The promotion of democracy goes forward hand in hand with the development of civil society; in fact, many people in the world would consider civil society a necessary precursor to democracy.
Civil society refers broadly to a set of institutions and values that serves as both a buffer and a critical link between the state and individuals; it is manifested when civic and social organizations such as NGO’s can combine efforts to come up with a tangible policy.
While civil society develops most easily in democracies, its development is both possible and desirable in none and pre-democratic states. It is worth to mention that civil society development and capacity building are integrally linked; they are both mutually reinforcing and mutually dependent.
As civil society emerges, moderate networks follow, and the reverse is possible. Some developing countries like Rwanda have come up with efforts to improve on civil society development and this also involves broadening democracy promotion. All programs designed for democracy promotion also promote civil society development.
Recently, Rwanda’s mufti Fazil Harerimana and the minister of internal security urged the Muslim society of Rwanda to be exemplary and engage in activities aimed at developing the nation.
These programs include promoting; economic opportunity, independent and responsible media, environmental protection, protection of minority, gender rights, and access to health care and education.
Civil society development provides an indirect approach to political reform and it fosters the skills and institutions needed in a functioning liberal democracy while minimizing the direct challenge to ruling regimes.
This approach takes a long view, building democracy and liberal values from the grassroots, pull up efforts that pose specific challenges to local and international organizations with in the country.
Like democracy promotion, building civil society operate on all three levels of moderate network building that include; strengthening existing organizations, promoting new ones, and contributing to an environment of moderation that facilitates more focused efforts at the first two levels.
Because civil society itself is based on transparency, dialogue, toleration, and peaceful political advocacy, it can be seen properly as a direct counterweight to extremism and violence.
Moreover, because civil society emphasizes on values over specific political outcomes, its development offers a method of engaging in political reform from the outside with a greatly reduced risk of resistance from intended recipients.
For example, conferences on the promotion and protection of freedom of speech reflect widely shared yearnings that span geographic, linguistic, and cultural boundaries.
Educational reform efforts, scholarships, and student and cultural exchanges all enjoy high degrees of demand and support among policymakers and analysts in part because they are so well received abroad.
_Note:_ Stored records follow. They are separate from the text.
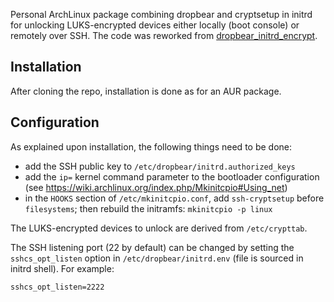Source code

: Personal ArchLinux package combining dropbear and cryptsetup in initrd for unlocking LUKS-encrypted devices either locally (boot console) or remotely over SSH.
The code was reworked from [dropbear_initrd_encrypt](https://aur.archlinux.org/packages/dropbear_initrd_encrypt/).


## Installation
After cloning the repo, installation is done as for an AUR package.


## Configuration
As explained upon installation, the following things need to be done:
  * add the SSH public key to `/etc/dropbear/initrd.authorized_keys`
  * add the `ip=` kernel command parameter to the bootloader configuration (see https://wiki.archlinux.org/index.php/Mkinitcpio#Using_net)
  * in the `HOOKS` section of `/etc/mkinitcpio.conf`, add `ssh-cryptsetup` before `filesystems`; then rebuild the initramfs: `mkinitcpio -p linux`

The LUKS-encrypted devices to unlock are derived from `/etc/crypttab`.

The SSH listening port (22 by default) can be changed by setting the `sshcs_opt_listen` option in `/etc/dropbear/initrd.env` (file is sourced in initrd shell).
For example:

    sshcs_opt_listen=2222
Likewise, workshops on the establishment of independent and responsible media resonate with a variety of public services accustomed to state control of the market place of ideas.
In cases where the NGOs and development initiatives already exists, even minimal levels of financial, organizational, and technical support can prove crucial to ensuring their longevity and growth.
In countries where organizations and development network currently function, the convening of like minded individuals and groups can move them to a critical tipping point of mutual awareness and support.
Developed countries like those from the United Kingdom, the United States through its development agency USAID are supportive to schools and educators of moderate values that might otherwise struggle without the mutual support of sympathetic educators.
Because civil society has traditionally been so lacking in the Muslim society, especially those from Arabic countries like the Middle East, the very concept of non-state institutions need bolstering, both in theory and in practice.
Despite its potential advantages, civil society building faces primary obstacles such as active resistance by people and lack of tangible performance measurement.
In addition, civil society building is beset by some of the same performance measurement problems as democracy promotion, perhaps even more so, since there are no outputs that translate well into a representation of the strength of civil society.
Considering these challenges, some see the proper focus of the government efforts to be the provision of tangible social services and other public goods, as this offer more direct manifestations of how the government can improve people’s lives.
Those holding this view consider civil society development to be confined to relatively small circles of elites that aim to satisfy the needs of grant makers and not the societies these individuals represent and whose liberal values do not translate well into combating the more prosaic efforts such as hospitals, schools, and jobs.